A 100 milliliter sample of 0.100-molar NH4Cl solution was added to 80 milliliters of a 0.200-molar solution of NH3. The value of Kb for ammonia is 1.79 x 10^-5.
(a) What is the value of pKb for ammonia?
(b) What is the pH of the solution described in the question?
(c) If 0.200 grams of NaOH were added to the solution, what would be the new pH of the solution? (assume that the volume of the solution does not change.)
(d) If equal molar quantities of NH3 and NH4+ were mixed in solution, what would be the pH of the solution?
what's the answer
I assume you can do (a).
(b) pH = pKa + log[(base)/(acid)]
Note this is pKa and NOT pKb.
(c)moles NaOH = grams/molar mass NaOH.
Exactly how much of this can you do? What do you not understand?
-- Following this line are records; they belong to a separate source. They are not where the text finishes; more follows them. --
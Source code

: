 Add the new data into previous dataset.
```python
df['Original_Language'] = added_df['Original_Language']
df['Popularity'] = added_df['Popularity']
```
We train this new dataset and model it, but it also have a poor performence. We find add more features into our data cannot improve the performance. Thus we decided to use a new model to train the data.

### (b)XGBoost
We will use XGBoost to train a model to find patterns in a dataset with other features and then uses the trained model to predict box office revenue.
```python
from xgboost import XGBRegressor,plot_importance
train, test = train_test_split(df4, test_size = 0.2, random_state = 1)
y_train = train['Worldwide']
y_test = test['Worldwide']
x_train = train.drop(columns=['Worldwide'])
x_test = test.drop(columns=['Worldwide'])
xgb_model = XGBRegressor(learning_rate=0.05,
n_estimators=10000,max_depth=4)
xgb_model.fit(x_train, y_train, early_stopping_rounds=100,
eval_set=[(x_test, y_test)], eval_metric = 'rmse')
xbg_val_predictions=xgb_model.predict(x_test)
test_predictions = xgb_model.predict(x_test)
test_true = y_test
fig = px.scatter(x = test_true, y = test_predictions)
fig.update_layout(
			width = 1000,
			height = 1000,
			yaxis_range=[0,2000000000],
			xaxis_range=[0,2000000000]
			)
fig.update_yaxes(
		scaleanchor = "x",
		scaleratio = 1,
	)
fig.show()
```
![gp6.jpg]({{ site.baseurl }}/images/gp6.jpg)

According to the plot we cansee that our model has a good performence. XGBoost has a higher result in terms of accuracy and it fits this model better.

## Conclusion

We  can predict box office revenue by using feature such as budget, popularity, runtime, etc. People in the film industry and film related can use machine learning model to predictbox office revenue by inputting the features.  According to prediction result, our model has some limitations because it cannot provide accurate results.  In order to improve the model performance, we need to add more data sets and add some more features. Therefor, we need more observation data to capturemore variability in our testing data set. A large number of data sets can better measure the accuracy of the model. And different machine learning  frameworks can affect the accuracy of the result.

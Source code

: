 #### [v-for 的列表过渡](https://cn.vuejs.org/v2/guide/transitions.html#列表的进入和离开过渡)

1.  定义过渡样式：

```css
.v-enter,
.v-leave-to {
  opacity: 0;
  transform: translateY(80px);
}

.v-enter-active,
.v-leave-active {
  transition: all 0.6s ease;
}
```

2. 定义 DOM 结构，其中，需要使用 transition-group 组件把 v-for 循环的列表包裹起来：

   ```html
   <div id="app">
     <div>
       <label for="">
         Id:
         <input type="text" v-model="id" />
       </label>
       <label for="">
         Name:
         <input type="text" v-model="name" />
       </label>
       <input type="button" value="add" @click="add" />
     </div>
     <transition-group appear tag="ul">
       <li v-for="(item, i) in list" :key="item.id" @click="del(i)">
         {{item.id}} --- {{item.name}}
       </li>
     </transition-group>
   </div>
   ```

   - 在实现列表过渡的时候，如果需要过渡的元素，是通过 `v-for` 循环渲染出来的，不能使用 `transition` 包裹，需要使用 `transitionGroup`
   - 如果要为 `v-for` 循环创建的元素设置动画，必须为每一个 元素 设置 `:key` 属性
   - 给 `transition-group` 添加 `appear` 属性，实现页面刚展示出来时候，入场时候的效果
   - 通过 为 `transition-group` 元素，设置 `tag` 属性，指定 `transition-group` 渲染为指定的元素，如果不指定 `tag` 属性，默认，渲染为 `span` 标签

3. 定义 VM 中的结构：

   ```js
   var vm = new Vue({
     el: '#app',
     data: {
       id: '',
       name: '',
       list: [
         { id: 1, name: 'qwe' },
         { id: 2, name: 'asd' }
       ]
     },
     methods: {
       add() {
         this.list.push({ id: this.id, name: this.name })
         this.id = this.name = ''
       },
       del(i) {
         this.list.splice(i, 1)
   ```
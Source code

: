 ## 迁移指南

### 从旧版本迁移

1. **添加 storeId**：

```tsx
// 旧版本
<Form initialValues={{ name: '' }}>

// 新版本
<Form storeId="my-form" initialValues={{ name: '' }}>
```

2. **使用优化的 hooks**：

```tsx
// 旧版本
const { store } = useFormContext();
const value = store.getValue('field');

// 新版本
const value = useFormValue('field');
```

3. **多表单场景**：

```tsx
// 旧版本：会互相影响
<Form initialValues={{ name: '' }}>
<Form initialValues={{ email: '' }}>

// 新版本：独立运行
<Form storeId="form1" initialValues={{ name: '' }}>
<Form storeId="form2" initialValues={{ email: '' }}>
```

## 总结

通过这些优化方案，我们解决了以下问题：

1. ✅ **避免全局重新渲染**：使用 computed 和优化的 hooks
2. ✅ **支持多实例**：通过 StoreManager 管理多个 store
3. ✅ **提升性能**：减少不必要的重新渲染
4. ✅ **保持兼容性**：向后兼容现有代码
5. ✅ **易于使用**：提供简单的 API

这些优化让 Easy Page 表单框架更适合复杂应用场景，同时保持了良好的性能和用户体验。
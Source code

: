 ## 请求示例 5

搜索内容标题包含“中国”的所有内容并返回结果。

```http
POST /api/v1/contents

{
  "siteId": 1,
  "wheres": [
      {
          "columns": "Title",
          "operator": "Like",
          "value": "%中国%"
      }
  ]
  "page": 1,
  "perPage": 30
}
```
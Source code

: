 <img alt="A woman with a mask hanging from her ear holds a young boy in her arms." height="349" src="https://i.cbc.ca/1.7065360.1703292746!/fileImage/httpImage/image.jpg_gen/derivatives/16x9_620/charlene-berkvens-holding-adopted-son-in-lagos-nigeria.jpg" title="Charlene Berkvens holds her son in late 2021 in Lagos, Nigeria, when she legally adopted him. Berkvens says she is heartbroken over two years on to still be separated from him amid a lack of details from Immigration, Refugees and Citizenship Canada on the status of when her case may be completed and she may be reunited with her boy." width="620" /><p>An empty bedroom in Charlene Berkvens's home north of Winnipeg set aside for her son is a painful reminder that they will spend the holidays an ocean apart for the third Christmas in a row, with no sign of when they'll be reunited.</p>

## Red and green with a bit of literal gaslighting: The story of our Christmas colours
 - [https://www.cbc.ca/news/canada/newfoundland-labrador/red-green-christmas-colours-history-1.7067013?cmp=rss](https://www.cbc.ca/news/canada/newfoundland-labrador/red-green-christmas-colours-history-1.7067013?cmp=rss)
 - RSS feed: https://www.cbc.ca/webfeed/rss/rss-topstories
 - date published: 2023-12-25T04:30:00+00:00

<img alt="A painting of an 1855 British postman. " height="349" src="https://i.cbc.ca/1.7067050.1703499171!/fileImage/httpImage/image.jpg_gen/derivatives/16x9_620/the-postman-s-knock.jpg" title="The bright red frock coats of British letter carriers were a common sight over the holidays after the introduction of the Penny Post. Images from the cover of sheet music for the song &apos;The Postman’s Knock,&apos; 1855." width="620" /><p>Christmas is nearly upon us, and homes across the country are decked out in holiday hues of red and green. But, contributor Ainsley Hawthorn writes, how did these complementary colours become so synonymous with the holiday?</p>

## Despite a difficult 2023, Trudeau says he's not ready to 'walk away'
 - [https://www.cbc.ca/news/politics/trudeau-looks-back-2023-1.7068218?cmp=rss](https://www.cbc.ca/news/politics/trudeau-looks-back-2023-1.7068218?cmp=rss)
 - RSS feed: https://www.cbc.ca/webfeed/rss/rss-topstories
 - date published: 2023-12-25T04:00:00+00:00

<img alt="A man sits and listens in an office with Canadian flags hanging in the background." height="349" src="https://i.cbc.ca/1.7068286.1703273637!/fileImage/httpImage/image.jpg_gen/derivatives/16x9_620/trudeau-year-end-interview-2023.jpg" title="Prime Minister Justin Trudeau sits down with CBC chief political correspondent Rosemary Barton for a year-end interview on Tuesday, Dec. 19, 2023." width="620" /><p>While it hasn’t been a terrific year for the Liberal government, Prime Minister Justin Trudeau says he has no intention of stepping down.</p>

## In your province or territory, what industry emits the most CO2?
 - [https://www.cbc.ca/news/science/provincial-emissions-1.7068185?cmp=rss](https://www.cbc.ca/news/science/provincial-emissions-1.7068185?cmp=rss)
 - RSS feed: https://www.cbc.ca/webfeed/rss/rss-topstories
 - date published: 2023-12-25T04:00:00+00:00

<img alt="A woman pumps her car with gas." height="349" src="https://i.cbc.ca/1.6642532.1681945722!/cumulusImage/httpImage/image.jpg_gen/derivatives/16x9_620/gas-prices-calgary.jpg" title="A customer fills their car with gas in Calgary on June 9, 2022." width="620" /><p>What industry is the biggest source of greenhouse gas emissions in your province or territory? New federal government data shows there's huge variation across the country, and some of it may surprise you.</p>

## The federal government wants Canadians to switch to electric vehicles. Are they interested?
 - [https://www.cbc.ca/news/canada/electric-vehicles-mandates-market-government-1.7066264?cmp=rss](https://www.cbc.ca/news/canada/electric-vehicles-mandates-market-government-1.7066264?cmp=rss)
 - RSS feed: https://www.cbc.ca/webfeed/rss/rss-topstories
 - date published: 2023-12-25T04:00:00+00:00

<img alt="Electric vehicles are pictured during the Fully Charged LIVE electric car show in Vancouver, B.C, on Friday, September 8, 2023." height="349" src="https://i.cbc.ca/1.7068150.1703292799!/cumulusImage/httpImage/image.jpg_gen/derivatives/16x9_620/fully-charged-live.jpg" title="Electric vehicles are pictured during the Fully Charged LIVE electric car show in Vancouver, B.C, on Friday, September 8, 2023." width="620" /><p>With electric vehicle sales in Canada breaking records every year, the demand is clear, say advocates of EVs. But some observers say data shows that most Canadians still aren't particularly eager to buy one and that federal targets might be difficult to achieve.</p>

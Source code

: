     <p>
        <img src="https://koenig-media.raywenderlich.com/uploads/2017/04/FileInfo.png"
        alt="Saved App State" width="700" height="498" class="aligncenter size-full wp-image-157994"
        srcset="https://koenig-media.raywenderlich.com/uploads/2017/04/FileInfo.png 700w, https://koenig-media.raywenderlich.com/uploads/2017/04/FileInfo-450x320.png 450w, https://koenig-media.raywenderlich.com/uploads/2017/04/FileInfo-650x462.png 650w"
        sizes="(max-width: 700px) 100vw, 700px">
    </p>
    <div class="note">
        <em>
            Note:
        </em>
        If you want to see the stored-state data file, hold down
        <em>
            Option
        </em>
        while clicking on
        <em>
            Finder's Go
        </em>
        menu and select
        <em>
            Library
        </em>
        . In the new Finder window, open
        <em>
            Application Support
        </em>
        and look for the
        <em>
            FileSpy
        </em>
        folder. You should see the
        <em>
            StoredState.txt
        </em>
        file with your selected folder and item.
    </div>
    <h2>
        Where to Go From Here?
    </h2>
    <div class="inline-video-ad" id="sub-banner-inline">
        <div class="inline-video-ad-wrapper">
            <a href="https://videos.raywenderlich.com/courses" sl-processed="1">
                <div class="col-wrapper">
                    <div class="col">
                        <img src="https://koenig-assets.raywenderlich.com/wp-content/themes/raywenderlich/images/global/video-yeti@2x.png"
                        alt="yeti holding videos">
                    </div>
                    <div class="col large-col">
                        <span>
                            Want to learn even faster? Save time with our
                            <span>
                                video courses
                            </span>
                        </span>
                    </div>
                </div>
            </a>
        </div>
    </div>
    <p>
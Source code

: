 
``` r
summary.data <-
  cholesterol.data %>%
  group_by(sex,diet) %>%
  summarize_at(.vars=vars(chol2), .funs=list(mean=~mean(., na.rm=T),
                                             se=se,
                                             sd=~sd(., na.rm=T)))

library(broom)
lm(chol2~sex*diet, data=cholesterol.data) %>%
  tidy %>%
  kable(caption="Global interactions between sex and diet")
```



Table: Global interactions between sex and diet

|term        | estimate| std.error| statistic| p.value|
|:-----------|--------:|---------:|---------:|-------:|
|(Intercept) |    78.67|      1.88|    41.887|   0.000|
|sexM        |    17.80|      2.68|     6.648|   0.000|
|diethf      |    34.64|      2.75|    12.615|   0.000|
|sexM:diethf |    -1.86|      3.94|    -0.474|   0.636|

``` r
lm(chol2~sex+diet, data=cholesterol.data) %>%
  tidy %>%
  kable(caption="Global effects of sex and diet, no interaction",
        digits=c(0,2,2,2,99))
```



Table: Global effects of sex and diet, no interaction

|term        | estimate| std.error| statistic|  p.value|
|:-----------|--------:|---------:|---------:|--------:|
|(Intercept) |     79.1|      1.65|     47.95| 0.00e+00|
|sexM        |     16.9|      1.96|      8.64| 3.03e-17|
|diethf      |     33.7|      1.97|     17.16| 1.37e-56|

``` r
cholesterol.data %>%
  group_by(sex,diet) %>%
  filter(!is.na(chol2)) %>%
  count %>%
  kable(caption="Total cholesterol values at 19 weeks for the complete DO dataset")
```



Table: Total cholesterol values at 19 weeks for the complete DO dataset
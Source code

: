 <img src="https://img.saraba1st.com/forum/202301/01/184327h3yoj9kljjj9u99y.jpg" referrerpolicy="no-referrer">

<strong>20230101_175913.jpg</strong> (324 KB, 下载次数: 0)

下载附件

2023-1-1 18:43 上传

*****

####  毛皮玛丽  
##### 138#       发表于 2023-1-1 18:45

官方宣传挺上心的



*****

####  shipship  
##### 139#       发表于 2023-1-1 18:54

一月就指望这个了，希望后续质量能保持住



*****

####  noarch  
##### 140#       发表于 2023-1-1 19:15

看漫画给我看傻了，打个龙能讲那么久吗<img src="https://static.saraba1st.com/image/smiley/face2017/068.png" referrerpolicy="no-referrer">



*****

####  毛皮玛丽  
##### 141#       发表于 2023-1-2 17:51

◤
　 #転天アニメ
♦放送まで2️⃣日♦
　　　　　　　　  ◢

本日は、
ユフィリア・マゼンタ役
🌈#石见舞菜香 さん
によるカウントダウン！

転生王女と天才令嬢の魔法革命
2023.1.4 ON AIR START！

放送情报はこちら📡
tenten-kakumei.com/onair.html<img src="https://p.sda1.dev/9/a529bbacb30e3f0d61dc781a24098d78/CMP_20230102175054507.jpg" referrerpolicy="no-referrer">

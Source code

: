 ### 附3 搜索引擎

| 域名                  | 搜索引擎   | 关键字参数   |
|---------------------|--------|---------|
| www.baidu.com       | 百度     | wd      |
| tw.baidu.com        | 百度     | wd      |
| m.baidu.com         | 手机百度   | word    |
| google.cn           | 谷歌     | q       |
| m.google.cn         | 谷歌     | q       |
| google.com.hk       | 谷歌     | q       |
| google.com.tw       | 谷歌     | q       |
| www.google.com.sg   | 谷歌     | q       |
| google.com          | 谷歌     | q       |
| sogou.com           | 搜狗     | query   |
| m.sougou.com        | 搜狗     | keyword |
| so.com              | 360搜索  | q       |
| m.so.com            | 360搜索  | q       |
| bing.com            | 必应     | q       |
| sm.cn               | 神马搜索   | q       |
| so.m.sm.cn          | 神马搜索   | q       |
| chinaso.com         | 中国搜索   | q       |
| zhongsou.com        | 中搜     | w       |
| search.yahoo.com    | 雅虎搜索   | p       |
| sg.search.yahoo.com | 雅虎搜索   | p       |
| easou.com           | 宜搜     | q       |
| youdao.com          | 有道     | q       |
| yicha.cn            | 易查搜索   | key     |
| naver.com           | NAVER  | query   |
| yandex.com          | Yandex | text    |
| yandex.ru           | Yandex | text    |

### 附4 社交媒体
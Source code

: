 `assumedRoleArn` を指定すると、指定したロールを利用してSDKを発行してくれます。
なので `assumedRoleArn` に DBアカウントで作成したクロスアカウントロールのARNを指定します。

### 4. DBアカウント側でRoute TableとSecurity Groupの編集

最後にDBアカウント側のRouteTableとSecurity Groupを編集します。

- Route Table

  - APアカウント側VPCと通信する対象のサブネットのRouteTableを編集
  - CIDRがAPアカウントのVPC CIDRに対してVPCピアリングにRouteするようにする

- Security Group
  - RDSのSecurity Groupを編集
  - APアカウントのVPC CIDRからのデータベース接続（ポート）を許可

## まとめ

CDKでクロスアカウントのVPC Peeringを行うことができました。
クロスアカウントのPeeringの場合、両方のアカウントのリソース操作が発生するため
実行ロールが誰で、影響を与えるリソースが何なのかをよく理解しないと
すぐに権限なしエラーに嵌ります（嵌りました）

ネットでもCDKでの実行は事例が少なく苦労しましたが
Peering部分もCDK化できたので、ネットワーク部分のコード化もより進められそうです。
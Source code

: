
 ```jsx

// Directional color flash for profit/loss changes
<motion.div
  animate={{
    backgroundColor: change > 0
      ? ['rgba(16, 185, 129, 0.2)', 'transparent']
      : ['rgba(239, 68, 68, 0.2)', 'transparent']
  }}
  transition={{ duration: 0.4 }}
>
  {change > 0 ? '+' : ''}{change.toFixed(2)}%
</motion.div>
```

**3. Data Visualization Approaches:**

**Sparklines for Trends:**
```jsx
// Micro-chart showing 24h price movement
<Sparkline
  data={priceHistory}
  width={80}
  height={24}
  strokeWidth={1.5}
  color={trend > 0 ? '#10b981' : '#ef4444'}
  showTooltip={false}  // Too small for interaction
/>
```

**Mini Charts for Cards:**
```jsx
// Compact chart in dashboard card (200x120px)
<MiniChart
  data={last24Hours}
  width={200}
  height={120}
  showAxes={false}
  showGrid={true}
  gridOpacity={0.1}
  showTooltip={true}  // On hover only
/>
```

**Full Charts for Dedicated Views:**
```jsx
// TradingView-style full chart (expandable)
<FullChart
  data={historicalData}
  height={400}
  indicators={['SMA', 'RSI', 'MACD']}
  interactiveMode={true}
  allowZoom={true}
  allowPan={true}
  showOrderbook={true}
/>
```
I don't understand C and D
The purpose of a buffer is to resist a change in pH. When an acid is added, one of the materials (the base--in this case NH3) neutralizes the acid forming MORE of the salt. So NH4^+ increases and NH3 decreases. When a base is added, it reacts with the acid (in this case NH4^+, thus decreasing NH4+ and increasing NH3.
can you help set up the equations i would need to use?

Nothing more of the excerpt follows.